What you should do
Identify, in the records below, every line where the string "remark" appears, and copy each such line.

[Given records — start]

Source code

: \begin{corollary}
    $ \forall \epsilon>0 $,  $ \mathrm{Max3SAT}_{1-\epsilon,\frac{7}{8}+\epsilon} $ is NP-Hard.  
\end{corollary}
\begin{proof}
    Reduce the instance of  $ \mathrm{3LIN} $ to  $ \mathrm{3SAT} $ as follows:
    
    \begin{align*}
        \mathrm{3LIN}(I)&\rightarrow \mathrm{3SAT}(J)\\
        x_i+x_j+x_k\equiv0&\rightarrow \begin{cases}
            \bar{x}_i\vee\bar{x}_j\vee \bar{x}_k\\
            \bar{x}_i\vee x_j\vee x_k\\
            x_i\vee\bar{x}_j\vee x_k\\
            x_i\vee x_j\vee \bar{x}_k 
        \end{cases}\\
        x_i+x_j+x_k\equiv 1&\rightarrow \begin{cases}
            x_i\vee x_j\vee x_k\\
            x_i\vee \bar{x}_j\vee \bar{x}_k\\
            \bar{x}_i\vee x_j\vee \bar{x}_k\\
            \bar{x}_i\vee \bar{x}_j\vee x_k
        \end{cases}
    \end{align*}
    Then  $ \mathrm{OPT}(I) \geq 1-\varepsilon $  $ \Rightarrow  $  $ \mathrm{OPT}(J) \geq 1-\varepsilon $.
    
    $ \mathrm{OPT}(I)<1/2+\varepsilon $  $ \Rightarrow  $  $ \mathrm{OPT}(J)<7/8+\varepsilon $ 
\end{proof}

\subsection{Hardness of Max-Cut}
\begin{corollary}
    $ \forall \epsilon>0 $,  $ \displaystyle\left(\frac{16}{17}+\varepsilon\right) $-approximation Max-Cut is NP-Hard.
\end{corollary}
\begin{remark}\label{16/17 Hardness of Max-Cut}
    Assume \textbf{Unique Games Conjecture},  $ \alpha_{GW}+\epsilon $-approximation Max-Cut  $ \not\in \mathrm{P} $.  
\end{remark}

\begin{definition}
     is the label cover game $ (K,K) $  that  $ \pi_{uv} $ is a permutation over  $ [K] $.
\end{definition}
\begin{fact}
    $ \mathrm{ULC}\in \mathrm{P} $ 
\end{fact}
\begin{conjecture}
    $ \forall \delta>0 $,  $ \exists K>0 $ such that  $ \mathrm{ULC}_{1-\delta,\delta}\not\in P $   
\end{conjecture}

[Given records — finish]

Task output
\begin{remark}\label{16/17 Hardness of Max-Cut}
\end{remark}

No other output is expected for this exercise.